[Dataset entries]
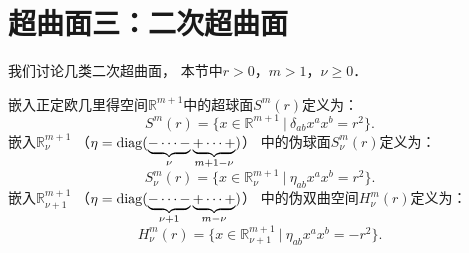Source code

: 
\section{超曲面三：二次超曲面}\label{chsm:sec_Hyperquadric}

我们讨论几类二次超曲面\cite[p.108]{oneill1983}，
本节中$r>0$，$m>1$，$\nu \geqslant 0$．


嵌入正定欧几里得空间$\mathbb{R}^{m+1}$中的{\heiti 超球面}$S^m(r)$定义为：
\begin{equation}\label{chsm:eqn_hpsphere}
    S^m(r) = \{x\in\mathbb{R}^{m+1} \ |\ \delta_{ab} x^a x^b = r^2 \} .
\end{equation}
嵌入$\mathbb{R}^{m+1}_\nu$
（$\eta={\rm diag}(\underbrace{-\cdots-}_\nu \underbrace{+\cdots+}_{m+1-\nu})$）
中的{\heiti 伪球面}$S^m_\nu(r)$定义为：
\begin{equation}\label{chsm:eqn_pseudo-sphere}
    S^m_\nu(r) = \{x\in\mathbb{R}^{m+1}_\nu \ |\ \eta_{ab} x^a x^b = r^2 \} .
\end{equation}
嵌入$\mathbb{R}^{m+1}_{\nu+1}$
（$\eta={\rm diag}(\underbrace{-\cdots-}_{\nu+1} \underbrace{+\cdots+}_{m-\nu})$）
中的{\heiti 伪双曲空间}$H^m_{\nu}(r)$定义为：
\begin{equation}\label{chsm:eqn_pseudo-hyperbolic}
    H^m_{\nu}(r) = \{x\in\mathbb{R}^{m+1}_{\nu+1} \ |\ \eta_{ab} x^a x^b = -r^2 \} .
\end{equation}

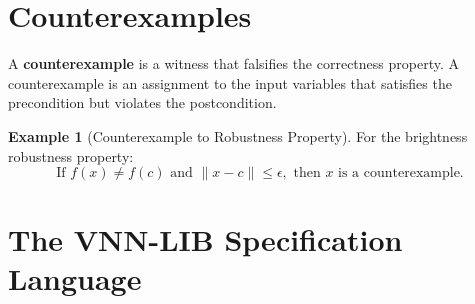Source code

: \documentclass[oneside,11pt,dvipsnames]{book}
\numberwithin{equation}{section}
\theoremstyle{definition}
\newtheorem{example}{Example}[section]
\theoremstyle{remark}
\begin{document}





\section{Counterexamples}
A \textbf{counterexample} is a witness that falsifies the correctness property. A counterexample is an assignment to the input variables that satisfies the precondition but violates the postcondition.

\begin{example}[Counterexample to Robustness Property]
For the brightness robustness property:
\[
\text{If } f(x) \neq f(c) \text{ and } \|x - c\| \leq \epsilon, \text{ then } x \text{ is a counterexample.}
\]
\end{example}


\section{The VNN-LIB  Specification Language}
\end{document}
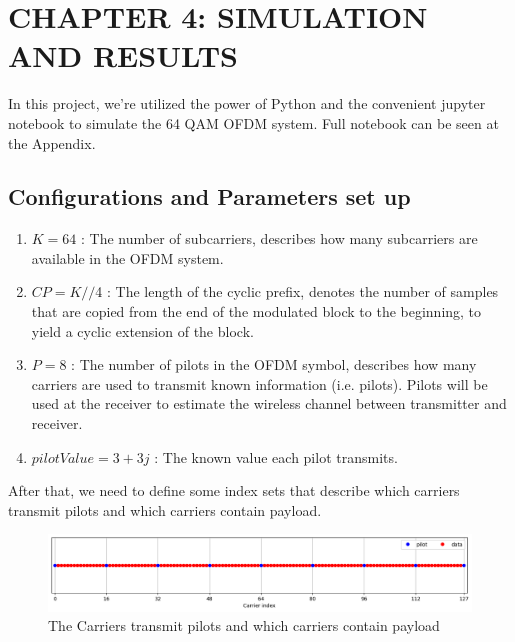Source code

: \section*{CHAPTER 4: SIMULATION AND RESULTS}
\setcounter{section}{4}
\setcounter{subsection}{0}
\setcounter{figure}{0}
\setcounter{table}{0}

In this project, we're utilized the power of Python and the convenient jupyter notebook to simulate the 64 QAM OFDM system. Full notebook can be seen at the Appendix.

\subsection{Configurations and Parameters set up}

\begin{enumerate}
    \item $K = 64$ : The number of subcarriers, describes how many subcarriers are available in the OFDM system.
    \item $CP = K//$4 : The length of the cyclic prefix, denotes the number of samples that are copied from the end of the modulated block to the beginning, to yield a cyclic extension of the block.
    \item $P = 8$ : The number of pilots in the OFDM symbol, describes how many carriers are used to transmit known information (i.e. pilots). Pilots will be used at the receiver to estimate the wireless channel between transmitter and receiver.
    \item $pilotValue = 3+3j$ : The known value each pilot transmits.
\end{enumerate}

After that, we need to define some index sets that describe which carriers transmit pilots and which carriers contain payload.

\begin{figure}[htbp]
    \centering
    \includegraphics[width=\linewidth]{../Source/results/carrier_index}
    \caption{The Carriers transmit pilots and which carriers contain payload}
    \label{carrier_index}
\end{figure}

ACTIVITY ::
An exact copy of the entries, minus the pictures, is what's needed here.

WRITTEN REPLY ::
Source code

: 
\section{超曲面三：二次超曲面}\label{chsm:sec_Hyperquadric}

我们讨论几类二次超曲面\cite[p.108]{oneill1983}，
本节中$r>0$，$m>1$，$\nu \geqslant 0$．


嵌入正定欧几里得空间$\mathbb{R}^{m+1}$中的{\heiti 超球面}$S^m(r)$定义为：
\begin{equation}\label{chsm:eqn_hpsphere}
    S^m(r) = \{x\in\mathbb{R}^{m+1} \ |\ \delta_{ab} x^a x^b = r^2 \} .
\end{equation}
嵌入$\mathbb{R}^{m+1}_\nu$
（$\eta={\rm diag}(\underbrace{-\cdots-}_\nu \underbrace{+\cdots+}_{m+1-\nu})$）
中的{\heiti 伪球面}$S^m_\nu(r)$定义为：
\begin{equation}\label{chsm:eqn_pseudo-sphere}
    S^m_\nu(r) = \{x\in\mathbb{R}^{m+1}_\nu \ |\ \eta_{ab} x^a x^b = r^2 \} .
\end{equation}
嵌入$\mathbb{R}^{m+1}_{\nu+1}$
（$\eta={\rm diag}(\underbrace{-\cdots-}_{\nu+1} \underbrace{+\cdots+}_{m-\nu})$）
中的{\heiti 伪双曲空间}$H^m_{\nu}(r)$定义为：
\begin{equation}\label{chsm:eqn_pseudo-hyperbolic}
    H^m_{\nu}(r) = \{x\in\mathbb{R}^{m+1}_{\nu+1} \ |\ \eta_{ab} x^a x^b = -r^2 \} .
\end{equation}

Source code

: \documentclass[oneside,11pt,dvipsnames]{book}
\numberwithin{equation}{section}
\theoremstyle{definition}
\newtheorem{example}{Example}[section]
\theoremstyle{remark}
\begin{document}





\section{Counterexamples}
A \textbf{counterexample} is a witness that falsifies the correctness property. A counterexample is an assignment to the input variables that satisfies the precondition but violates the postcondition.

\begin{example}[Counterexample to Robustness Property]
For the brightness robustness property:
\[
\text{If } f(x) \neq f(c) \text{ and } \|x - c\| \leq \epsilon, \text{ then } x \text{ is a counterexample.}
\]
\end{example}


\section{The VNN-LIB  Specification Language}
\end{document}
Source code

: \section*{CHAPTER 4: SIMULATION AND RESULTS}
\setcounter{section}{4}
\setcounter{subsection}{0}
\setcounter{figure}{0}
\setcounter{table}{0}

In this project, we're utilized the power of Python and the convenient jupyter notebook to simulate the 64 QAM OFDM system. Full notebook can be seen at the Appendix.

\subsection{Configurations and Parameters set up}

\begin{enumerate}
    \item $K = 64$ : The number of subcarriers, describes how many subcarriers are available in the OFDM system.
    \item $CP = K//$4 : The length of the cyclic prefix, denotes the number of samples that are copied from the end of the modulated block to the beginning, to yield a cyclic extension of the block.
    \item $P = 8$ : The number of pilots in the OFDM symbol, describes how many carriers are used to transmit known information (i.e. pilots). Pilots will be used at the receiver to estimate the wireless channel between transmitter and receiver.
    \item $pilotValue = 3+3j$ : The known value each pilot transmits.
\end{enumerate}

After that, we need to define some index sets that describe which carriers transmit pilots and which carriers contain payload.

\begin{figure}[htbp]
    \centering
    \includegraphics[width=\linewidth]{../Source/results/carrier_index}
    \caption{The Carriers transmit pilots and which carriers contain payload}
    \label{carrier_index}
\end{figure}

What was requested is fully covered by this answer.